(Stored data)
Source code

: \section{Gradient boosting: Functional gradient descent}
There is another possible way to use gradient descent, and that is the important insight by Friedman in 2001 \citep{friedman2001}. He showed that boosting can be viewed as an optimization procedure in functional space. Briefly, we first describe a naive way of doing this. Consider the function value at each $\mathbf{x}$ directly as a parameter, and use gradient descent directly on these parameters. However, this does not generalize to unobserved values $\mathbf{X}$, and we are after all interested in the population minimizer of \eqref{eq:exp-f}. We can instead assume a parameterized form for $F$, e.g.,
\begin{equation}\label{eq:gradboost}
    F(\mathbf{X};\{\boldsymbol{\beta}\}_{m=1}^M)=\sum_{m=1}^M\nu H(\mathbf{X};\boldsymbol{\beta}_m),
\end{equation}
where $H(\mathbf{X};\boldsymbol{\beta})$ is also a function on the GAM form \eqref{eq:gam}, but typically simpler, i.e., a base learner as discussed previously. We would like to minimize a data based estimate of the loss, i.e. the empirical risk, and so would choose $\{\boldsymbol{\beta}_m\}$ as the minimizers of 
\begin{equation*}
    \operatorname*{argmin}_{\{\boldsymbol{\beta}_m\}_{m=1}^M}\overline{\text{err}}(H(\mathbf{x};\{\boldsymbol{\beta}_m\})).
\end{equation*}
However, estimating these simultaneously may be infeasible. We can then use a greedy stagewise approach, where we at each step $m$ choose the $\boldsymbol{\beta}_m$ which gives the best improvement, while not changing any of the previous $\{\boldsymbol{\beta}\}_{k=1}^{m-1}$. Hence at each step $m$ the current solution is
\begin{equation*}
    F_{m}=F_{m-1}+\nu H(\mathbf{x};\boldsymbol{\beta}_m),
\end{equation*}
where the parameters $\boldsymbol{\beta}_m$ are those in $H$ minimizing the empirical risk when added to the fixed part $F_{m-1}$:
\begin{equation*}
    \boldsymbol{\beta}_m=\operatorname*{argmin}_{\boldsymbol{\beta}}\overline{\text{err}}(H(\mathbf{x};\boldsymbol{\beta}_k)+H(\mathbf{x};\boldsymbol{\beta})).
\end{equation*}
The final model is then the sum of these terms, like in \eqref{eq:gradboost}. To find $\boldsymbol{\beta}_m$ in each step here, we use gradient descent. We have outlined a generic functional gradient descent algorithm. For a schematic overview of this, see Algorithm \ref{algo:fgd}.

EXERCISE >> Please return exactly the lines from the opening line of the data above through the line with "boosting: Functional gradient", both included and nothing else.

WRITTEN RESPONSE >>
Source code

: \section{Gradient boosting: Functional gradient descent}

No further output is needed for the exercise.